▶ **EXERCISE DETAILS**
Copy each line that contains the string "model", taking them from the material.

▶ **RECORDS TO PROCESS**
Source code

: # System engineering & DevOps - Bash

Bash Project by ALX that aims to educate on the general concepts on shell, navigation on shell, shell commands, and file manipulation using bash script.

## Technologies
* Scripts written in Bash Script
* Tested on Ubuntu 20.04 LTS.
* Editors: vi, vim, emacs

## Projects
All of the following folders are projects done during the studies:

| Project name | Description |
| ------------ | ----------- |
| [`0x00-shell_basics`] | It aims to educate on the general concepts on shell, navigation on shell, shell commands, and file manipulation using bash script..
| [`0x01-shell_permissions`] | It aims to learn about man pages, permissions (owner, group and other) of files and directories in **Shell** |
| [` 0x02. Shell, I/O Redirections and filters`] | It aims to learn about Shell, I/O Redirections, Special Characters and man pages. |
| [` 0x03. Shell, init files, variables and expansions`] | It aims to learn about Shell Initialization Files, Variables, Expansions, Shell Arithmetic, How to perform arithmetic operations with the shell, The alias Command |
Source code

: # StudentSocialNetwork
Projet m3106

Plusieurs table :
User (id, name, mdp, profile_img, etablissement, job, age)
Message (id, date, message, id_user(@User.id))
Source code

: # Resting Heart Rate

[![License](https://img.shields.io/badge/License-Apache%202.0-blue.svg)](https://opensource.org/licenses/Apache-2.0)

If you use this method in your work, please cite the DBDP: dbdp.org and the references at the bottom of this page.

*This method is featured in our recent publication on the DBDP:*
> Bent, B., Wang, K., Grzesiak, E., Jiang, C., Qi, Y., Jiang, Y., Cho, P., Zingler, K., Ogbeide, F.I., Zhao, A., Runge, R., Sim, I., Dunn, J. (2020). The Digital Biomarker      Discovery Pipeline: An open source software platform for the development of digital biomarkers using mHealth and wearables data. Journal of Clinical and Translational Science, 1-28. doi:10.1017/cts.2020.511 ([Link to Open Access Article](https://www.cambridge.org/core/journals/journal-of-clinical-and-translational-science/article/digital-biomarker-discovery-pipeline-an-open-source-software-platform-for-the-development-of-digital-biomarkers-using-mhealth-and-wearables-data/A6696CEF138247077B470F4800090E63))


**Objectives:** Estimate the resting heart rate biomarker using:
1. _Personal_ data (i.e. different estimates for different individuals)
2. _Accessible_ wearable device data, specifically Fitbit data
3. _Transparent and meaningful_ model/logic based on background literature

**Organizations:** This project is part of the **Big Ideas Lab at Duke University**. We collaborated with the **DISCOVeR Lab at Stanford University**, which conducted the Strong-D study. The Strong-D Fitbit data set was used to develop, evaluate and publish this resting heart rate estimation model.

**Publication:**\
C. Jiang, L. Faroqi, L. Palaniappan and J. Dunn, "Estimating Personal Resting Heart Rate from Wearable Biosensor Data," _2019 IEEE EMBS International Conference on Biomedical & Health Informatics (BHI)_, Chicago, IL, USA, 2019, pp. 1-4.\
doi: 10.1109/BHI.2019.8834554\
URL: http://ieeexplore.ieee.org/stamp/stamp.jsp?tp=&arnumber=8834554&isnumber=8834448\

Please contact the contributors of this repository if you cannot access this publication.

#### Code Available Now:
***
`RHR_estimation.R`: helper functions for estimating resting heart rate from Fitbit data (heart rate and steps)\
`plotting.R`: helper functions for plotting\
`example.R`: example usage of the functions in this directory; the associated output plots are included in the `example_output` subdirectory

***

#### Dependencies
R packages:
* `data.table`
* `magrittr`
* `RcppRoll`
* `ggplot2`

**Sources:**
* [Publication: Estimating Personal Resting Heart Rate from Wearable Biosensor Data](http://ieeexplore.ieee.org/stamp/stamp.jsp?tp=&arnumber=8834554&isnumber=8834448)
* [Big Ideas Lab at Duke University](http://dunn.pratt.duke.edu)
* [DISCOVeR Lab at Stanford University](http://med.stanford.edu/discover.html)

▶ **EXERCISE OUTPUT**
3. _Transparent and meaningful_ model/logic based on background literature
**Organizations:** This project is part of the **Big Ideas Lab at Duke University**. We collaborated with the **DISCOVeR Lab at Stanford University**, which conducted the Strong-D study. The Strong-D Fitbit data set was used to develop, evaluate and publish this resting heart rate estimation model.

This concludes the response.